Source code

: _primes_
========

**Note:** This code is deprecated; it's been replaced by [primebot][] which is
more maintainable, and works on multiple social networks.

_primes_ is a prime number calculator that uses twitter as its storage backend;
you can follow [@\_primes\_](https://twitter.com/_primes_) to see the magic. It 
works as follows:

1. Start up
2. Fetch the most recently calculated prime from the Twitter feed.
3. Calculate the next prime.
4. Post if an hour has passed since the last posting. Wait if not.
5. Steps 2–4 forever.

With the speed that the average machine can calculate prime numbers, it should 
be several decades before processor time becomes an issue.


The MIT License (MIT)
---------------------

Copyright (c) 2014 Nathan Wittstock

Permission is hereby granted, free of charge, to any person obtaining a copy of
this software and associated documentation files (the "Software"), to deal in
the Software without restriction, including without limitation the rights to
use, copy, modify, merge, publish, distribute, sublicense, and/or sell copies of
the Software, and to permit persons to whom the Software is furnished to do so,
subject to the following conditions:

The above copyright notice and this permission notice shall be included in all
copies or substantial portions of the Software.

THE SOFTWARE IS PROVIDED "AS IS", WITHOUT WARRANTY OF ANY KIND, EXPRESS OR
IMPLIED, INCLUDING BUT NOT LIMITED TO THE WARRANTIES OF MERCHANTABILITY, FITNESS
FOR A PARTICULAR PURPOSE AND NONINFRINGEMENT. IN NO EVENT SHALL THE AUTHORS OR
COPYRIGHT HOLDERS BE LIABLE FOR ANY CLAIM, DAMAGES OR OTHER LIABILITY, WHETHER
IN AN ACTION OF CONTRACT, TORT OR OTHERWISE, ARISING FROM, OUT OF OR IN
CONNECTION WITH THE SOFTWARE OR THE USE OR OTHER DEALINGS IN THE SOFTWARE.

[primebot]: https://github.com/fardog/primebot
══════════════════════════════
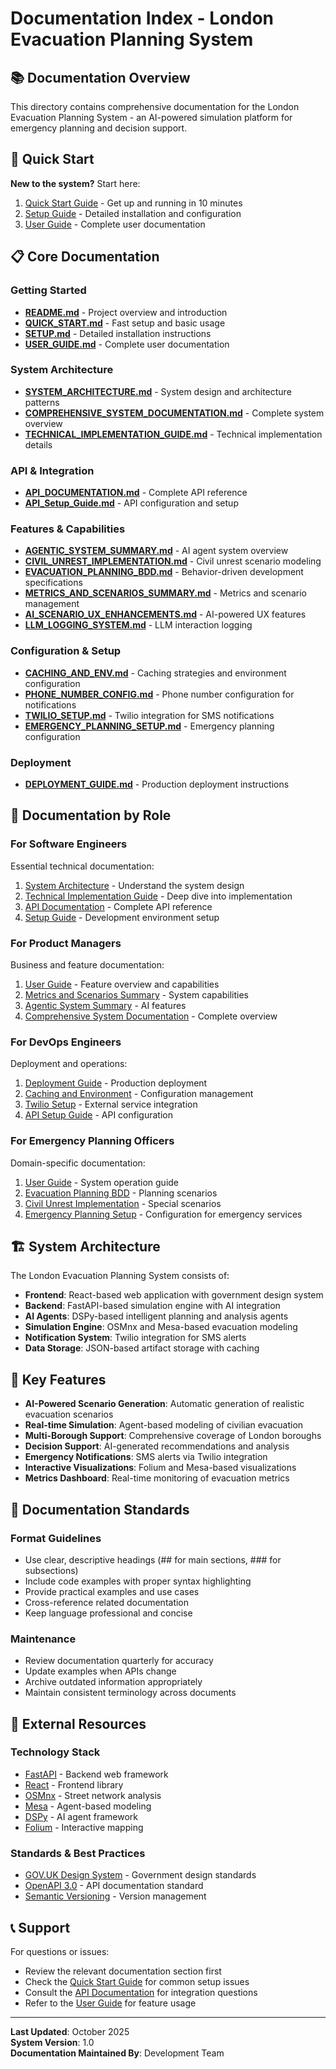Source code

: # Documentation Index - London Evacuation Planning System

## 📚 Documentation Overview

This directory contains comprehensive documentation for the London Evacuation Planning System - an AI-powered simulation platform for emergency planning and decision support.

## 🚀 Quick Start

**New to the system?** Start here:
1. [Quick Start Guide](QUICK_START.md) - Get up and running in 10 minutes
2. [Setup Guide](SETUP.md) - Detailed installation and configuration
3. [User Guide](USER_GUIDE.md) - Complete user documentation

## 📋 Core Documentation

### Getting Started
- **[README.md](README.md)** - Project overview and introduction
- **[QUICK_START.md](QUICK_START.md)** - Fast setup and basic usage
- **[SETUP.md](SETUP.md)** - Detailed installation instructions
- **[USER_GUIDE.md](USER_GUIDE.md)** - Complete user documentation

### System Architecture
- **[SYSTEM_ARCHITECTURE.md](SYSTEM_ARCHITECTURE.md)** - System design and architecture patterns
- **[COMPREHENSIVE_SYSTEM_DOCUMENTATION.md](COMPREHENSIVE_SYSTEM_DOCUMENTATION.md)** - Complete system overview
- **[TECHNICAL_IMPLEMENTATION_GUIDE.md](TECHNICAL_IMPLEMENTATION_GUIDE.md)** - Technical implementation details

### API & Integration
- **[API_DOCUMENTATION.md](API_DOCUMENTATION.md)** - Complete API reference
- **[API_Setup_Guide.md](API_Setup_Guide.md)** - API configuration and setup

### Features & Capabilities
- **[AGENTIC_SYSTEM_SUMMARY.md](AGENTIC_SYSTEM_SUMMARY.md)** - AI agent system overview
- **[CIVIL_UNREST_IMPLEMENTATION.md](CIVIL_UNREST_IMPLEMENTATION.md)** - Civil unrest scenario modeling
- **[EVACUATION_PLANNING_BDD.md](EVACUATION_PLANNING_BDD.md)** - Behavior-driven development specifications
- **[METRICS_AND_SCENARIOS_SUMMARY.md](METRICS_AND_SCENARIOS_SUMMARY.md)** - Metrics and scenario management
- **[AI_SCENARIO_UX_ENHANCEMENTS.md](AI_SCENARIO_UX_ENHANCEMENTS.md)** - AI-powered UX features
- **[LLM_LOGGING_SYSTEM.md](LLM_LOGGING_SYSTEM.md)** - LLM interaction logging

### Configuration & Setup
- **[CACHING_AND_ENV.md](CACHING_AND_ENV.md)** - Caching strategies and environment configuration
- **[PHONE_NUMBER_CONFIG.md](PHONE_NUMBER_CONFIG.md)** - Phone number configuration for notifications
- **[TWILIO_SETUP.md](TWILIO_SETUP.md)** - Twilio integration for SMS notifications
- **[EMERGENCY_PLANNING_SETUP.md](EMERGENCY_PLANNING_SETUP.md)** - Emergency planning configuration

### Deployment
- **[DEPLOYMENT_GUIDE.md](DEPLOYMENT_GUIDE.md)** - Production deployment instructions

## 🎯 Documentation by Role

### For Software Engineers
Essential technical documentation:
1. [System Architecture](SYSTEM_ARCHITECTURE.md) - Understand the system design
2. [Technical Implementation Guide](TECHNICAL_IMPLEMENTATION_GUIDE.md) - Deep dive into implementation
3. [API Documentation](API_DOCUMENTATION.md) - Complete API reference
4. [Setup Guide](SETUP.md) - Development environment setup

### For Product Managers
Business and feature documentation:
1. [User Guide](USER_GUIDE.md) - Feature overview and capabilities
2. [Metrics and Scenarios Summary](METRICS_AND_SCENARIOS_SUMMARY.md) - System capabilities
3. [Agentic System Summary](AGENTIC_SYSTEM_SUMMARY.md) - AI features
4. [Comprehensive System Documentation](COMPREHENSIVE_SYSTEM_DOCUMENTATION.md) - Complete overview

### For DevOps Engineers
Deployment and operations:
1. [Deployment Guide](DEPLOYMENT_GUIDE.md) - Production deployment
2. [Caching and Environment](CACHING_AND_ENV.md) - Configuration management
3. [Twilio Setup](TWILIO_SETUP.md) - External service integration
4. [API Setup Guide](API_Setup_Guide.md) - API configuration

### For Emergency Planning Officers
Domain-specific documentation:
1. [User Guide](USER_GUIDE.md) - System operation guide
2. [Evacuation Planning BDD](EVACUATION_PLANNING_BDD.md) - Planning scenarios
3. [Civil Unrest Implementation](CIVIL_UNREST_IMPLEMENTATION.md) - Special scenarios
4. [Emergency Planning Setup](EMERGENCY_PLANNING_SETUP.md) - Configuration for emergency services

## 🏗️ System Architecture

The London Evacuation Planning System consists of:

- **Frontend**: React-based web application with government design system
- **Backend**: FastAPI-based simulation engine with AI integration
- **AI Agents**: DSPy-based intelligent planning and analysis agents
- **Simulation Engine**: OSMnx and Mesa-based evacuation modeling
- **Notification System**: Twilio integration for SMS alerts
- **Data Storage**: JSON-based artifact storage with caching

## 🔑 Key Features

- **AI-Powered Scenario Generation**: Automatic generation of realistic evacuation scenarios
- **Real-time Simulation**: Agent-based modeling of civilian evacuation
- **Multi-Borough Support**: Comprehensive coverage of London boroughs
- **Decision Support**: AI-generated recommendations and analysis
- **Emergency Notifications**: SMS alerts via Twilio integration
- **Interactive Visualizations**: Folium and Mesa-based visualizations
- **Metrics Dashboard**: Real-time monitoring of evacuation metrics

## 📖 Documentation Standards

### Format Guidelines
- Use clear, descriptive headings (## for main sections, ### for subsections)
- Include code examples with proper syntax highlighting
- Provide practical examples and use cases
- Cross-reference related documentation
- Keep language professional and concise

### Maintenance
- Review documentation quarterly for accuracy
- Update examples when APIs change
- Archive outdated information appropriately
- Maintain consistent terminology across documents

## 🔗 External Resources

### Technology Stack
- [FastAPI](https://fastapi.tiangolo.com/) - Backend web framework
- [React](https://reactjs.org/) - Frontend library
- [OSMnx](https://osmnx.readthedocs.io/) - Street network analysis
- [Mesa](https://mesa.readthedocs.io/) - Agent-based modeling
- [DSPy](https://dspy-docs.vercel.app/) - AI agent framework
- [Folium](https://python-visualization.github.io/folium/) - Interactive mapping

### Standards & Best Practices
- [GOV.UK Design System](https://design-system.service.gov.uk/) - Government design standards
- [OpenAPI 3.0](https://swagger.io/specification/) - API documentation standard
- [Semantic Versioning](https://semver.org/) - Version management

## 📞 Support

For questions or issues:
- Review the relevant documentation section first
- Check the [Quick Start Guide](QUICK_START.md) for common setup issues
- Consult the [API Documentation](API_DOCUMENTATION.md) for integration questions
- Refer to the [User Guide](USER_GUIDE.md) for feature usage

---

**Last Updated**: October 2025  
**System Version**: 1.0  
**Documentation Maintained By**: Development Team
══════════════════════════════
* **WORK REQUIRED**
Take every line above that includes the string "framework" and return it.

* **YOUR SOLUTION**
- [FastAPI](https://fastapi.tiangolo.com/) - Backend web framework
- [DSPy](https://dspy-docs.vercel.app/) - AI agent framework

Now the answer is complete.